Is Canada ‘addicted’ to rising home prices?

Political leaders have not yet addressed the root of Canada’s affordability problem, says founder of Generation Squeeze

Is Canada ‘addicted’ to rising home prices?

Canada has a near-crippling “addiction” to elevated housing prices that it needs to excise itself of, according to Paul Kershaw, founder and lead researcher of affordability think-tank Generation Squeeze.

Kershaw made particular mention of investment property owners, who he described as avid users of their “wealth windfalls” to “rent out to young people at very high rents.”

“We get the wealth, they get no equity,” Kershaw told CTV News. “I don’t hear yet any of those party leaders talking about how they want to break our country’s addiction to high and rising home prices.”

“Have you yet heard any of them say: ‘Our objective is to grow a thriving economy in which home prices stall?’ Until we hear that language… we are not going to restore affordability.”

The Canadian Real Estate Association (CREA) recently reported that the actual non-seasonally adjusted national average home price went up by 6.3% monthly in July, reaching $668,754. Figures from the federal government also indicated that the benchmark home price has reached $755,000.

Feds taking stronger measures vs. affordability crisis

Prime Minister Justin Trudeau recently admitted that home prices have ended up being “far too high” for most Canadians.

“House pricing cannot continue to go up,” Trudeau said earlier this week. “We’re facing a shortage of housing right now and that’s why prices of homes have become far too high.”
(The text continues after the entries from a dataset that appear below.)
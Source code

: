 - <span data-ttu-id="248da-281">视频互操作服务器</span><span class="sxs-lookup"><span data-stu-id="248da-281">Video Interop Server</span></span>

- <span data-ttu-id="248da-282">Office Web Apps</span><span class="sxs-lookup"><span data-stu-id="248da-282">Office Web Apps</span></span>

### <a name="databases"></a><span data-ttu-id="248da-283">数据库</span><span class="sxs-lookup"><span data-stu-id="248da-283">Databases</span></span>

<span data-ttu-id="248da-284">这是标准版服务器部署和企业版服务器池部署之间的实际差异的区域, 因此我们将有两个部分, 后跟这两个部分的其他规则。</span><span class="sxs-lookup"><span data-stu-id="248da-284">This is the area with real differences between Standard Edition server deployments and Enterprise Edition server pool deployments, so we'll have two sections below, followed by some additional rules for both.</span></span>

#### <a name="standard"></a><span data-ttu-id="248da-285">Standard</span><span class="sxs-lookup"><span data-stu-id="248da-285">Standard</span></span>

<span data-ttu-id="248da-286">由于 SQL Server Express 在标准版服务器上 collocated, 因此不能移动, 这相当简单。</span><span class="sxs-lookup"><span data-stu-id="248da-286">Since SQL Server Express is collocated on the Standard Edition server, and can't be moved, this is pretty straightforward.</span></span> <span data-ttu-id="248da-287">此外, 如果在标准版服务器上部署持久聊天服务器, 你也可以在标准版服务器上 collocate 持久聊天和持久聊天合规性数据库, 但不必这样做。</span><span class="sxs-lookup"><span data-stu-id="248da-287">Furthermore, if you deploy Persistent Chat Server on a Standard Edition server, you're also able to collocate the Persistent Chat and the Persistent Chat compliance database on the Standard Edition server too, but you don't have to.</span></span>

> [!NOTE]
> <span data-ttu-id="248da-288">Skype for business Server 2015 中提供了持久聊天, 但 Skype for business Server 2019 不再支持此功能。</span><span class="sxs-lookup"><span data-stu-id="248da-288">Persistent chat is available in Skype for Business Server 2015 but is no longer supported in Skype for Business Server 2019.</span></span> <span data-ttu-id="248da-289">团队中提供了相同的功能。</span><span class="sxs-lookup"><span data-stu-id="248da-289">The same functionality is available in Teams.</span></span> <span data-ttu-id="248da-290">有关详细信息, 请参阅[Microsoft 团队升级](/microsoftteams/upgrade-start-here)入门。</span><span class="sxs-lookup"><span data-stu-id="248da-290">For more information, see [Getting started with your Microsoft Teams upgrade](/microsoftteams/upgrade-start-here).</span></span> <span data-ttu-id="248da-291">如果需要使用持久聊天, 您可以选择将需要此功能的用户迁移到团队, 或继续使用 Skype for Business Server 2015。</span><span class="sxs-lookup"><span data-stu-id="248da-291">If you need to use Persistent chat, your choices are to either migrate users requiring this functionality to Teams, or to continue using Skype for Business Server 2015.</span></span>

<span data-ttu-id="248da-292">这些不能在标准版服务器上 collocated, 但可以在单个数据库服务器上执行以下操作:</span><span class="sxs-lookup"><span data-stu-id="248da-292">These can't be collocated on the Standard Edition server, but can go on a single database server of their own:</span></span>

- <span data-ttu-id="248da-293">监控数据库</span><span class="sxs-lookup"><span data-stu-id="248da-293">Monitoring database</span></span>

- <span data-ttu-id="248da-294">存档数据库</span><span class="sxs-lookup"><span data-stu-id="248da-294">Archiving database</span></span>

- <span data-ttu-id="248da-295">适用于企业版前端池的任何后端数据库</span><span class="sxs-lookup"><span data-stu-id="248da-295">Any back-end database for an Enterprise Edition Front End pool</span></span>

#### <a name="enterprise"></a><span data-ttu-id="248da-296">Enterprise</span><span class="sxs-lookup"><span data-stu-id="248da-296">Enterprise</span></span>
To this end, the federal government assured that it will be introducing new policies to address the housing affordability crisis, through collaborations with the private sector and non-profit organizations.

Housing Minister Sean Fraser vowed that the government will be “investing in innovation, like building homes in factories so we can actually be more productive with the assets that we have, with the investments that we make.”

“We’re going to need to advance measures that are going to help change the financial equation for builders who are dealing with a lot of projects that are actually approved but have been put on pause because of a higher-interest rate environment,” he said.